Emmanuel Dunand / AFP / Getty Images

But he's now at risk of losing both jobs.

Earlier this week, Dijsselbloem spoke to the German newspaper Frankfurter Allgemeine Zeitung.

"During the crisis of the euro, the countries of the North have shown solidarity with the countries affected by the crisis," he said. "As a Social Democrat, I attribute exceptional importance to solidarity. [But] you also have obligations. You can not spend all the money on drinks and women and then ask for help."

His implication that southern Europeans waste money on drinks and women has angered many European politicians, and governments, who are now calling for his resignation.

In a post on Facebook, Matteo Renzi, the former Italian prime minister, called Dijsselbloem's remarks "stupid", and said "if he wants to offend Italy, he should do so in a bar, not while holding public office."

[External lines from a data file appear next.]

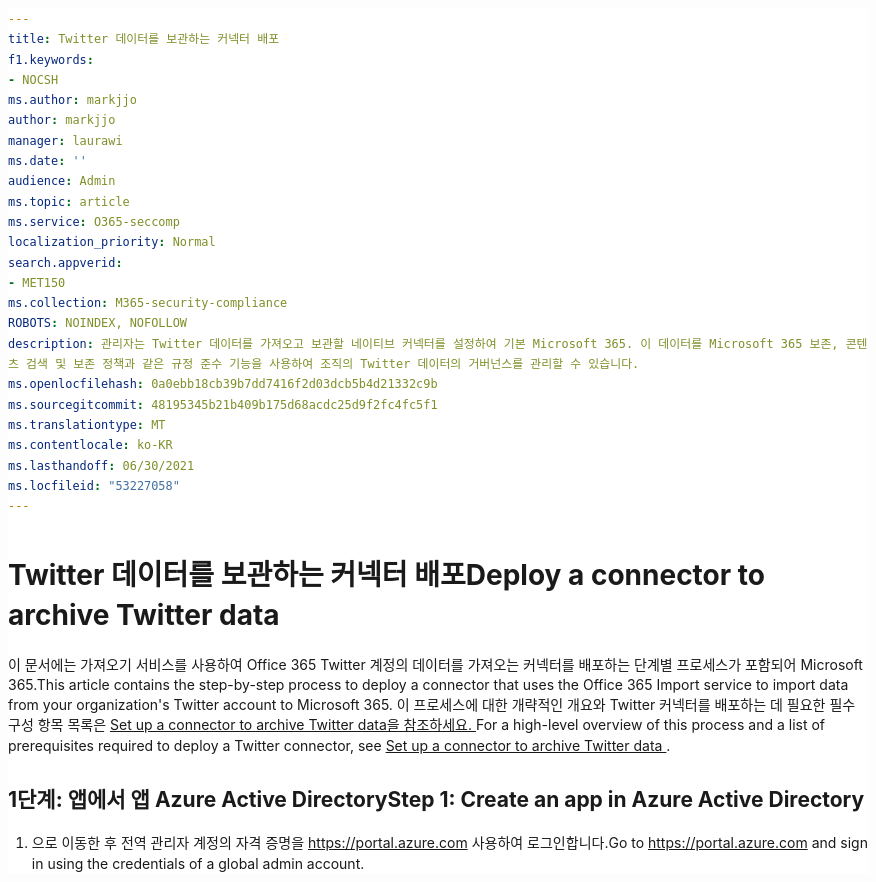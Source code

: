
 ```yaml
---
title: Twitter 데이터를 보관하는 커넥터 배포
f1.keywords:
- NOCSH
ms.author: markjjo
author: markjjo
manager: laurawi
ms.date: ''
audience: Admin
ms.topic: article
ms.service: O365-seccomp
localization_priority: Normal
search.appverid:
- MET150
ms.collection: M365-security-compliance
ROBOTS: NOINDEX, NOFOLLOW
description: 관리자는 Twitter 데이터를 가져오고 보관할 네이티브 커넥터를 설정하여 기본 Microsoft 365. 이 데이터를 Microsoft 365 보존, 콘텐츠 검색 및 보존 정책과 같은 규정 준수 기능을 사용하여 조직의 Twitter 데이터의 거버넌스를 관리할 수 있습니다.
ms.openlocfilehash: 0a0ebb18cb39b7dd7416f2d03dcb5b4d21332c9b
ms.sourcegitcommit: 48195345b21b409b175d68acdc25d9f2fc4fc5f1
ms.translationtype: MT
ms.contentlocale: ko-KR
ms.lasthandoff: 06/30/2021
ms.locfileid: "53227058"
---
```

# <a name="deploy-a-connector-to-archive-twitter-data"></a><span data-ttu-id="6339a-104">Twitter 데이터를 보관하는 커넥터 배포</span><span class="sxs-lookup"><span data-stu-id="6339a-104">Deploy a connector to archive Twitter data</span></span>

<span data-ttu-id="6339a-105">이 문서에는 가져오기 서비스를 사용하여 Office 365 Twitter 계정의 데이터를 가져오는 커넥터를 배포하는 단계별 프로세스가 포함되어 Microsoft 365.</span><span class="sxs-lookup"><span data-stu-id="6339a-105">This article contains the step-by-step process to deploy a connector that uses the Office 365 Import service to import data from your organization's Twitter account to Microsoft 365.</span></span> <span data-ttu-id="6339a-106">이 프로세스에 대한 개략적인 개요와 Twitter 커넥터를 배포하는 데 필요한 필수 구성 항목 목록은 [Set up a connector to archive Twitter data을 참조하세요. ](archive-twitter-data-with-sample-connector.md)</span><span class="sxs-lookup"><span data-stu-id="6339a-106">For a high-level overview of this process and a list of prerequisites required to deploy a Twitter connector, see [Set up a connector to archive Twitter data ](archive-twitter-data-with-sample-connector.md).</span></span>

## <a name="step-1-create-an-app-in-azure-active-directory"></a><span data-ttu-id="6339a-107">1단계: 앱에서 앱 Azure Active Directory</span><span class="sxs-lookup"><span data-stu-id="6339a-107">Step 1: Create an app in Azure Active Directory</span></span>

1. <span data-ttu-id="6339a-108">으로 이동한 후 전역 관리자 계정의 자격 증명을 <https://portal.azure.com> 사용하여 로그인합니다.</span><span class="sxs-lookup"><span data-stu-id="6339a-108">Go to <https://portal.azure.com> and sign in using the credentials of a global admin account.</span></span>
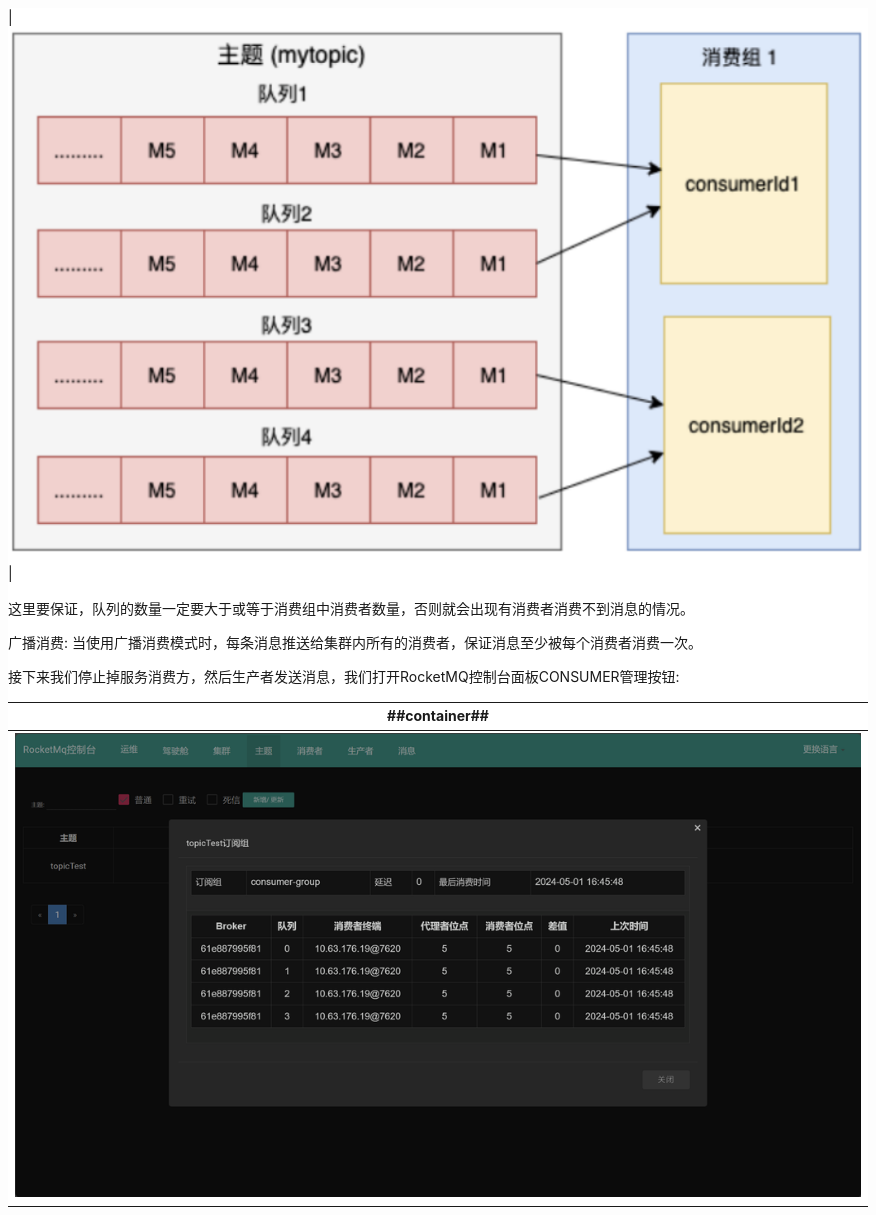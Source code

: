|![Clip_2024-05-01_17-44-33.png ##w600##](./Clip_2024-05-01_17-44-33.png)|

这里要保证，队列的数量一定要大于或等于消费组中消费者数量，否则就会出现有消费者消费不到消息的情况。

广播消费: 当使用广播消费模式时，每条消息推送给集群内所有的消费者，保证消息至少被每个消费者消费一次。

接下来我们停止掉服务消费方，然后生产者发送消息，我们打开RocketMQ控制台面板CONSUMER管理按钮:

| ##container## |
|:--:|
|![Clip_2024-05-01_17-42-15.png ##w600##](./Clip_2024-05-01_17-42-15.png)|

Meanwhile, the leader of the group of social democratic MEPs, Gianni Pittella, said Dijsselbloem wasn't fit for public office, and called his comments discriminatory.

On Wednesday, Portugal's socialist prime minister, Antonio Costa, chimed in, demanding Dijsselbloem's resignation. Costa described the Dutch finance minister's remark as "racist, xenophobic and sexist."

Renzi, Pittella and Costa's stance is likely to weigh heavily on Dijsselbloem's fate as their political parties, and the Dutch finance minister's Labour party are all part of the same centre-left alliance in the European parliament.

But Dijsselbloem's loose-lipped comments also caused some anxiety among centre-right politicians.

Being the Eurogroup's president isn't the only job Dijsselbloem could lose in the coming days.

The whole incident caps a bad 10 days for Dijsselbloem. In last week's Dutch elections, his Labour party collapsed to nine seats from the 38 it held five years ago. The poor result means that Dijsselbloem and Labour, who are currently the junior coalition partner in the Netherlands, are unlikely to be in government much longer.